At the November 4 town hall meeting about the National Anthem, idolatry was mentioned several times. If that’s why we don’t sing the anthem to the flag at games, Coach Wiktorowski asked why do we sing our campus anthem and fly Goshen College banners. He has a point. Pro-GC/Menno zeal can be a false icon that we follow by trampling important principles about inclusiveness.

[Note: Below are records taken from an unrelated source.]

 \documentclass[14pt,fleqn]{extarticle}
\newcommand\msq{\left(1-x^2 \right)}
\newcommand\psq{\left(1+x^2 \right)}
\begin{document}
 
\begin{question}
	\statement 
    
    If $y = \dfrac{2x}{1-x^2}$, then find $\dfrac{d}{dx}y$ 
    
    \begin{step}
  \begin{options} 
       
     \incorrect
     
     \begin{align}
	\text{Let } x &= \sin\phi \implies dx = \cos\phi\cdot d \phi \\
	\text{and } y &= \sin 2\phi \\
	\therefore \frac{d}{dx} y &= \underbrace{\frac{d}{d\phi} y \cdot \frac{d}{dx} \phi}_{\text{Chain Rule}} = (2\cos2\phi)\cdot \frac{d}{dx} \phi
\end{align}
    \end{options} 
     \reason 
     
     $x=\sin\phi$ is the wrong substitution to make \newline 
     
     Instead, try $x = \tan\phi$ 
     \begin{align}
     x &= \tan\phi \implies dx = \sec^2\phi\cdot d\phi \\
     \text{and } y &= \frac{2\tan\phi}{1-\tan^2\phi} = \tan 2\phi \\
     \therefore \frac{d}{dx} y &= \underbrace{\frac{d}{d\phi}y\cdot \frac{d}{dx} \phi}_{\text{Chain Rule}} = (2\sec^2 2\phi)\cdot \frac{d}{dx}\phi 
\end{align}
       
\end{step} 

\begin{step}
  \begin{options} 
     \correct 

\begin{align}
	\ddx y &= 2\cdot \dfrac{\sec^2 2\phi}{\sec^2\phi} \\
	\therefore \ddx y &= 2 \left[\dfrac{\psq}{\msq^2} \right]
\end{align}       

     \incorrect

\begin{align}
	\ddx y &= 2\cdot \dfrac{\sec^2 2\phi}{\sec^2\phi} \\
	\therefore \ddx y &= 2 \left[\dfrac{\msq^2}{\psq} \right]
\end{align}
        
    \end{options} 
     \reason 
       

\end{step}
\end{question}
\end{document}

If you believe in playing our nation’s anthem, you shouldn’t ever have your convictions disrespected. Likewise, please don’t think the campus anthem policy intends to offend. Yes, it is a cultural oddity, but that’s business as usual in Mennonite history, where a core belief calls us to be “strangers and aliens within all cultures.” For the past several hundred years we’ve been regarded as a nuisance, from Switzerland to Bolshevik Russia to Colombia, for things we wouldn’t do – baptize our children, take oaths, or bear arms – because of religious convictions.Idols come in all forms, but the Old Testament metal kinds stopped being temptations long ago. The most dangerous idols, like money, can subvert our loyalties because they are, one, powerful, and two, inescapably part of our lives. Nationalism is too. While loyalty to GC or the cultural Mennonite identity can be harmful, it pales in comparison to what has been done in the name of nationalism since before Baal and golden calves were fashionable.

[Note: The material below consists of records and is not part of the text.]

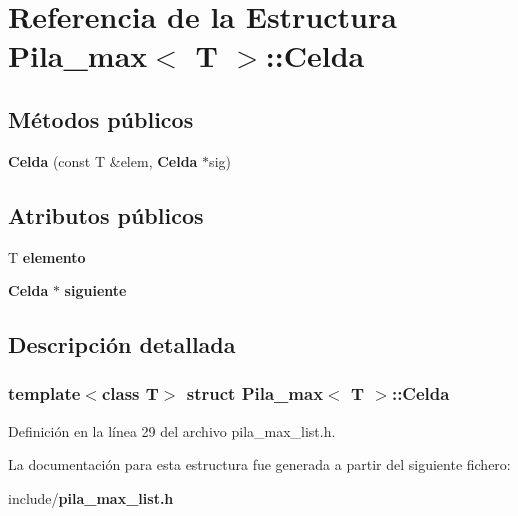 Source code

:\section{Referencia de la Estructura Pila\+\_\+max$<$ T $>$\+:\+:Celda}
\label{structPila__max_1_1Celda}
\subsection*{Métodos públicos}
\begin{DoxyCompactItemize}
\item 
\label{structPila__max_1_1Celda_ab018e69430f54aa621d51a8c8d058437} 
{\bfseries Celda} (const T \&elem, {\bf Celda} $\ast$sig)
\end{DoxyCompactItemize}
\subsection*{Atributos públicos}
\begin{DoxyCompactItemize}
\item 
\label{structPila__max_1_1Celda_a3e44863ecddf5d472e33a9fc89d71b34} 
T {\bfseries elemento}
\item 
\label{structPila__max_1_1Celda_a6e3f568ef40f427dc09fad72ef149992} 
{\bf Celda} $\ast$ {\bfseries siguiente}
\end{DoxyCompactItemize}


\subsection{Descripción detallada}
\subsubsection*{template$<$class T$>$\newline
struct Pila\+\_\+max$<$ T $>$\+::\+Celda}



Definición en la línea 29 del archivo pila\+\_\+max\+\_\+list.\+h.



La documentación para esta estructura fue generada a partir del siguiente fichero\+:\begin{DoxyCompactItemize}
\item 
include/{\bf pila\+\_\+max\+\_\+list.\+h}\end{DoxyCompactItemize}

While on SST in Haiti I learned to appreciate, in ways I never had before, my country. It has much good, and, whatever its flaws, it is always “home.” To the extent that nationalism asks me to serve neighbors within the U.S. borders, I agree, but that definition is too narrow. SST also taught me that the debt to serve and respect extends across the globe.

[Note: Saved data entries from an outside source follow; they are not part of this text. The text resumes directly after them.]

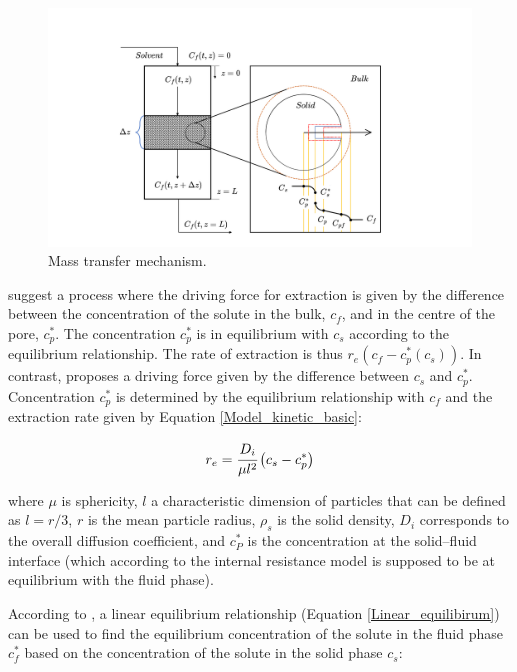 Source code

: \documentclass[a4paper,fleqn]{cas-dc}
\begin{document}
			\begin{figure}[h!]
				\centering
				\includegraphics[trim = 45cm 0cm 60cm 20cm,clip,width=0.85\columnwidth]{Figures/SFE_PFD.drawio.png}	
				\caption{Mass transfer mechanism.}
				\label{fig: SFE_Mechanism}
			\end{figure}
			
			\citet{Bulley1984} suggest a process where the driving force for extraction is given by the difference between the concentration of the solute in the bulk, $c_f$, and in the centre of the pore, $c_p^*$. The concentration $c_p^*$ is in equilibrium with $c_s$ according to the equilibrium relationship. The rate of extraction is thus $r_e\left(c_f - c^*_p(c_s)\right)$. In contrast, \citet{Reverchon1996} proposes a driving force given by the difference between $c_s$ and $c_p^*$. Concentration $c_p^*$ is determined by the equilibrium relationship with $c_f$ and the extraction rate given by Equation \ref{Model_kinetic_basic}:
			
			{\footnotesize
				\begin{equation} \label{Model_kinetic_basic}
					r_e = \cfrac{D_i}{\mu l^2 }\left(c_s - c_p^* \right)
			\end{equation} }
			
			where $\mu$ is sphericity, $l$ a characteristic dimension of particles that can be defined as $l = r/3$, $r$ is the mean particle radius, $\rho_s$ is the solid density, $D_i$ corresponds to the overall diffusion coefficient, and $c_P^*$ is the concentration at the solid--fluid interface (which according to the internal resistance model is supposed to be at equilibrium with the fluid phase). 
			
			According to \citet{Bulley1984}, a linear equilibrium relationship (Equation \ref{Linear_equilibirum}) can be used to find the equilibrium concentration of the solute in the fluid phase $c_f^*$ based on the concentration of the solute in the solid phase $c_s$:
			
\end{document}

I feel passionate about nationalism as idolatry because of my time in Nicaragua and Central America, beginning in the 1980s when the U.S. was involved in wars in three of those countries. Most of the thousands of civilian victims were not caught in cross-fire; they were targeted for other reasons, among them religious faith. The victims included many lay Christian workers and more than 20 priests and nuns. After El Salvador’s archbishop pleaded to the U.S. president to end aid to the Salvadoran army responsible for the massacres, army officials (trained by the U.S.) assassinated the archbishop – while he said mass.
When I spoke to groups in the 1980s about our country’s actions in Central America, it made some angry: not with our country for doing those things, but with me, for saying our country was doing those things. They thought I was un-American. The Reagan administration, criticized by many for aiding anti-government guerrillas in Nicaragua, responded by asking, “Whose side are you on?”
Let me paraphrase that: “No one can serve two masters. For you will hate one and love the other.” The Mennonite church opposes military involvement around the globe not just because Jesus taught, lived, and died “love your enemies,” but because the innocents being killed are fellow global citizens. This year the Mennonite Church in Colombia is asking for our solidarity, in part because of several hundred violations against church leaders of different denominations.
The Mennonite Confession of Faith explains that “the church itself is God’s nation, encompassing people who have come from every tribe and nation.” If we’re going to sing any anthem before games, I’d like to hear one to the church.
Doug Schirch is the Associate Professor of Chemistry at Goshen College.